Abstract

Prophylactic ICD: Review of main scores to predict survival benefit

Author(s): Moshe Rav-Acha, Ziv Dadon, Arik Wolak, Tal Hasin, Ilan Goldenberg, Michael Glikson

Current guidelines advocate prophylactic Implantable Cardioverter Defibrillator (ICD) for all symptomatic Heart Failure (HF) patients with Low Ejection Fraction (EF). As many patients will never use their device and some are prone to device-related complications, score delineating subgroups with differential ICD survival benefit is important to maximizing ICD benefits and mitigating complications. This review summarizes the main scores developed to predict the maximal or absence of ICD survival benefit, including The Madit-II-based Risk Stratification Score (MRSS) and the Seattle Heart Failure Model (SHFM), which were developed using randomized trials with a control group (medication only) and validated on large cohorts of ‘realworld’ HF patients with prophylactic ICDs, and other smaller models aiming to predict early mortality after ICD implant. Lastly, recent studies using cardiac MRI Cardiovascular Magnetic Resonance (CMR) to predict Ventricular Arrhythmia (VA) are mentioned. Most risk scores could not delineate sustained VA incidence, but rather overall mortality or mortality without prior appropriate ICD therapies, suggesting ICD nonbenefit.
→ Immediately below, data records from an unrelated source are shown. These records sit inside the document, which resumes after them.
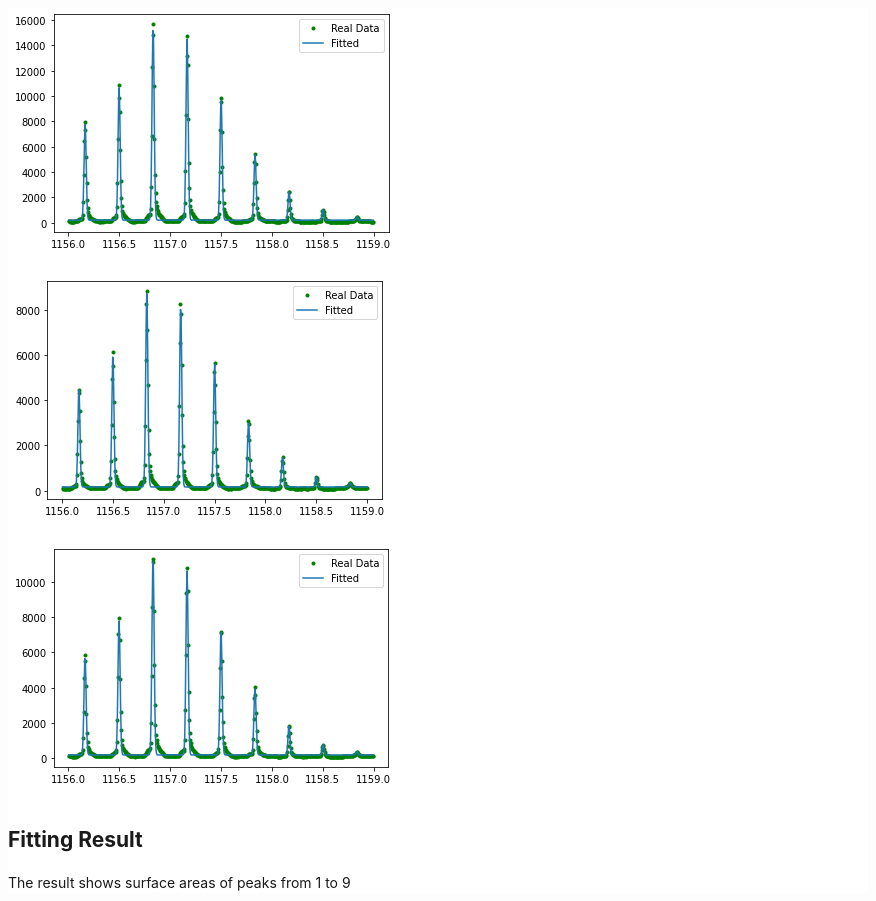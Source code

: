
    
![png](./images/output_16_2.png)
    



    
![png](./images/output_16_3.png)
    



    
![png](./images/output_16_4.png)
    


## Fitting Result
The result shows surface areas of peaks from 1 to 9 
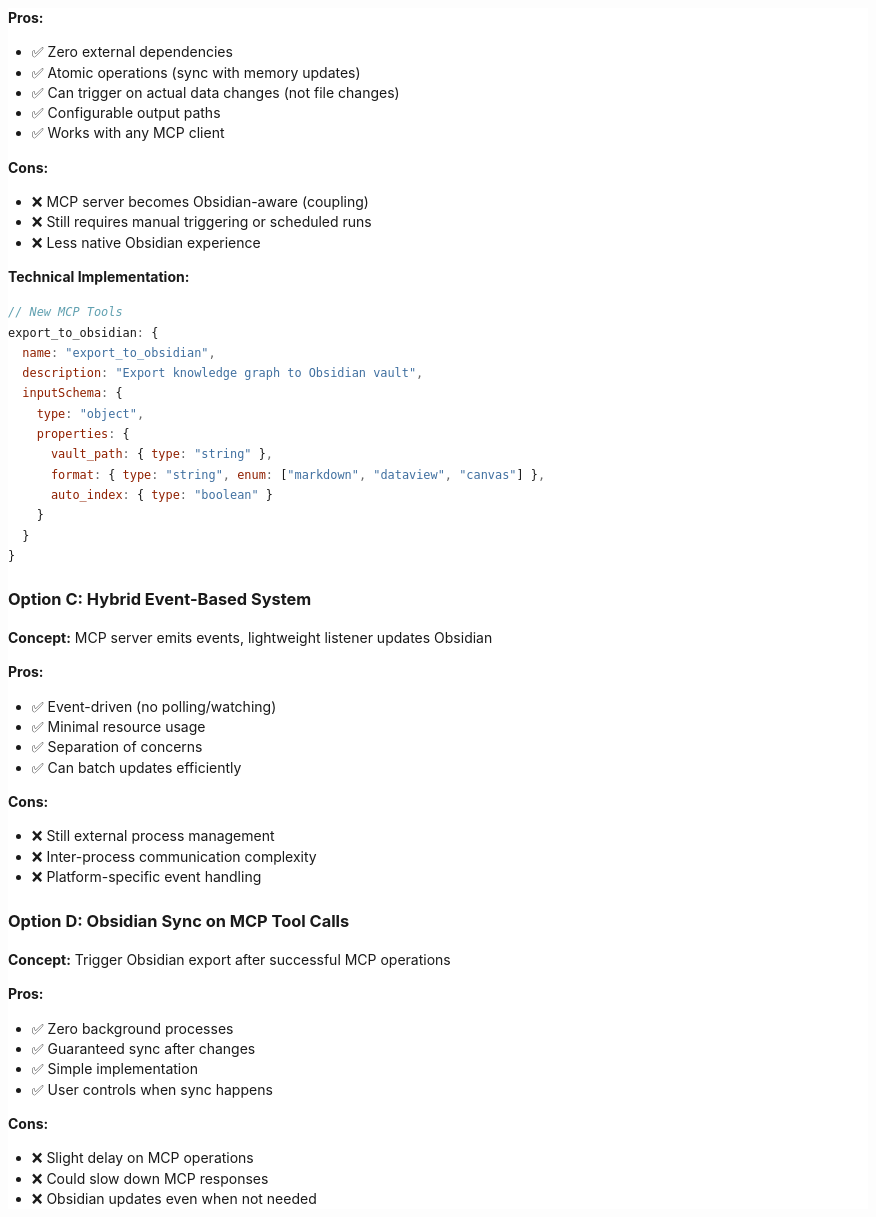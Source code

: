 **Pros:**
- ✅ Zero external dependencies
- ✅ Atomic operations (sync with memory updates)
- ✅ Can trigger on actual data changes (not file changes)
- ✅ Configurable output paths
- ✅ Works with any MCP client

**Cons:**
- ❌ MCP server becomes Obsidian-aware (coupling)
- ❌ Still requires manual triggering or scheduled runs
- ❌ Less native Obsidian experience

**Technical Implementation:**
```javascript
// New MCP Tools
export_to_obsidian: {
  name: "export_to_obsidian",
  description: "Export knowledge graph to Obsidian vault",
  inputSchema: {
    type: "object",
    properties: {
      vault_path: { type: "string" },
      format: { type: "string", enum: ["markdown", "dataview", "canvas"] },
      auto_index: { type: "boolean" }
    }
  }
}
```

### Option C: Hybrid Event-Based System
**Concept:** MCP server emits events, lightweight listener updates Obsidian

**Pros:**
- ✅ Event-driven (no polling/watching)
- ✅ Minimal resource usage
- ✅ Separation of concerns
- ✅ Can batch updates efficiently

**Cons:**
- ❌ Still external process management
- ❌ Inter-process communication complexity
- ❌ Platform-specific event handling

### Option D: Obsidian Sync on MCP Tool Calls
**Concept:** Trigger Obsidian export after successful MCP operations

**Pros:**
- ✅ Zero background processes
- ✅ Guaranteed sync after changes
- ✅ Simple implementation
- ✅ User controls when sync happens

**Cons:**
- ❌ Slight delay on MCP operations
- ❌ Could slow down MCP responses
- ❌ Obsidian updates even when not needed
Multiple models have identified high-risk subgroups, consisting of 6%-20% of all prophylactic ICD candidates, who have an extremely high probability of early mortality after an ICD implant. On the other hand, low-risk subgroups were defined, in whom a high ratio of appropriate ICD therapy/death without prior appropriate ICD therapy was found, suggesting significant ICD survival benefit. Moreover, MRSS and SHFM models proved an actual ICD survival benefit in low- and medium-risk subgroups when compared with control patients, while no benefit was found in highrisk subgroups, consisting of 16%-20% of all ICD candidates. CMR reliably identified areas of myocardial scar and ‘channels’, with a remarkable ability to predict or exclude VA in those with or without a scar, respectively. To date, multiple scoring models exist that are capable of reliably predicting patient subgroups that would benefit or not from prophylactic ICD. Implementing these models into clinical practice may lead to an increase in the ICD benefit/non-benefit ratio, which is very low in current practice, based solely on EF evaluation. CMR is a potential technique which might help delineate patients with a low-versus high-risk for future VA, beyond EF alone.